Eine Runde Spekulatius auch von mir - ich stell mir das so vor:
Fraunhofers: Wir haben da diesen geilen neuen Prozess, mit dem wir innenverrippte Strukturbauteile spritzgießen können.
Centurion: Nice! Aber meine Kunden wollen Carbon.
Fraunhofers: Pff, Kohlefasern könn’ wir schon lange. Ist schwieriger, aber geht.
Centurion: Un-i-ver-sal Sell-ing Point! Gekauft.
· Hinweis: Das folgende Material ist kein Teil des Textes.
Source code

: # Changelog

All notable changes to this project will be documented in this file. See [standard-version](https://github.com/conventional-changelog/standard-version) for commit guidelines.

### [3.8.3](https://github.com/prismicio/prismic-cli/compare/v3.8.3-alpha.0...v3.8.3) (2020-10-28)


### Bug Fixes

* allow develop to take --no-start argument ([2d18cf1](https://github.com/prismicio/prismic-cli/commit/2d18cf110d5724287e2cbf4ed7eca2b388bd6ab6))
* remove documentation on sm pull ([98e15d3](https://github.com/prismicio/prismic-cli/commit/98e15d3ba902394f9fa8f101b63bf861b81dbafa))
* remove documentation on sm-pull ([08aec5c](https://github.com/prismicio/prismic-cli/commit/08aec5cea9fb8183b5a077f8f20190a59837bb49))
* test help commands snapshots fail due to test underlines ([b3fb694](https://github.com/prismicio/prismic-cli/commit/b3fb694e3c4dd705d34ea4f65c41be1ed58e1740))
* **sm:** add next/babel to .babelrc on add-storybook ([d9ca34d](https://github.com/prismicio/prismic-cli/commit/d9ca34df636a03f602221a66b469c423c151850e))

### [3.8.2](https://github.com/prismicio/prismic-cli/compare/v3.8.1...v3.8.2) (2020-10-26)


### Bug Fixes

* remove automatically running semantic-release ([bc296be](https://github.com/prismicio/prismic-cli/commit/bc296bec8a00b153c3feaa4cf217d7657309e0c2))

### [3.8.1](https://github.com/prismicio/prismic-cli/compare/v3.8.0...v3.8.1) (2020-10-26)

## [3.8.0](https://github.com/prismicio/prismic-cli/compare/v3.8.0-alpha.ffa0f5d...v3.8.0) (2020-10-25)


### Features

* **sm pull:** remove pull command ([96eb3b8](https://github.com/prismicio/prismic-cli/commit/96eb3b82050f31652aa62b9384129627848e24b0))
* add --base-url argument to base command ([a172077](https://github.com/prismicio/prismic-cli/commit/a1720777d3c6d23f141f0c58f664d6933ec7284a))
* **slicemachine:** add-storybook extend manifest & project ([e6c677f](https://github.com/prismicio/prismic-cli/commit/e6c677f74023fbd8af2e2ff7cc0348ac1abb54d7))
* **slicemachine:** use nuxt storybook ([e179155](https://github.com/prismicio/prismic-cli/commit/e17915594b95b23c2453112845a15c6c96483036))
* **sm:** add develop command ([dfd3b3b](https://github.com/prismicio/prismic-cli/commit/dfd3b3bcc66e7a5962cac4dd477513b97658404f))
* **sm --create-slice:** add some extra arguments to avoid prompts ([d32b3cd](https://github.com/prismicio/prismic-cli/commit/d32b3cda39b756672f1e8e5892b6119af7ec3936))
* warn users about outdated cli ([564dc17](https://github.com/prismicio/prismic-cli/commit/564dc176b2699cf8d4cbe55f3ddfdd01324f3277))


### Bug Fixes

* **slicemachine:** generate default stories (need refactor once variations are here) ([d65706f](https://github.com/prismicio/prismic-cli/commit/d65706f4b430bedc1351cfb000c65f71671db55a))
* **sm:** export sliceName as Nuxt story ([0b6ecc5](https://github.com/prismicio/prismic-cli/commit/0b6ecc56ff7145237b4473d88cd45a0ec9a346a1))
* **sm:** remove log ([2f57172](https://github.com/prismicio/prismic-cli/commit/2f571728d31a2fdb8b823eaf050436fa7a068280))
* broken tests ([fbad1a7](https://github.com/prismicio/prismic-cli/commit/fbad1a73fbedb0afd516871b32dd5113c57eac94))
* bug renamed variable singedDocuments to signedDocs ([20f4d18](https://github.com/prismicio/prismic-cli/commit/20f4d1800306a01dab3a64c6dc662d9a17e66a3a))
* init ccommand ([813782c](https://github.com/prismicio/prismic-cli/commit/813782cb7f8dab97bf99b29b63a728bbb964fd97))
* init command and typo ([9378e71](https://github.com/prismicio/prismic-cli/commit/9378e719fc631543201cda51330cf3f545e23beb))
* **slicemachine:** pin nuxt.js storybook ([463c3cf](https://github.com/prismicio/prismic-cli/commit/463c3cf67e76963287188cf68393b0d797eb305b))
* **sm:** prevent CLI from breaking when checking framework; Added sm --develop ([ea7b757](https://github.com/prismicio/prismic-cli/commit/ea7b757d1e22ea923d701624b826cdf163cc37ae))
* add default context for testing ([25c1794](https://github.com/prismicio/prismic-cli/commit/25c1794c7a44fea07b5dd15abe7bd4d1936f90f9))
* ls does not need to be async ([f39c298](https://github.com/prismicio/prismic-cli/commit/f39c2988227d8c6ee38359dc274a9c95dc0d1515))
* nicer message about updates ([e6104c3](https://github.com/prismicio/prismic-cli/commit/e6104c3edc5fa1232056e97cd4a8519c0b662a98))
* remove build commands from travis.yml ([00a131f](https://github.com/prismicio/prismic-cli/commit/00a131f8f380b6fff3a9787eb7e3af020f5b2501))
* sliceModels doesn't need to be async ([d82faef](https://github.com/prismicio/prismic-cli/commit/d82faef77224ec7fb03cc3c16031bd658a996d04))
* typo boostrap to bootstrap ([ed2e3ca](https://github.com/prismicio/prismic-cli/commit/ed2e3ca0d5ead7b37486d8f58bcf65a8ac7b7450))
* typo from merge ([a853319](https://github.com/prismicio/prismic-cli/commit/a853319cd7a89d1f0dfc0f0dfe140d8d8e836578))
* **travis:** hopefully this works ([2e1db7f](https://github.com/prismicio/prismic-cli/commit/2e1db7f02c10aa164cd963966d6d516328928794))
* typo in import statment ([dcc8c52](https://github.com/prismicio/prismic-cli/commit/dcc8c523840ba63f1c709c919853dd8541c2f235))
Dabei hat man dem armen Hr. Renner zuerst bestimmt den niedrigen
Faservolumenanteil bei Polyamid plus Faser-Spritzguss vorenthalten. Dann hat wahrscheinlich keiner erwähnt, dass es sich nur um Kurzfasern handelt, „Schnipsel“ um es umgangsprachlich zu sagen. Das ist schon ziemlich weit weg von "Carbon". Als nächstes basierte bestimmt die fancy Computersimulation zur Geo- und Wandstärken-Auslegung auf Kennwerten von spritzgegossenen Zug- und Biegeproben, würde ich vermuten. Und mit der Simu im Jahre 1998 hatte man vermutlich auch nicht vorhersagen können, wie sich die Fasern orientieren werden.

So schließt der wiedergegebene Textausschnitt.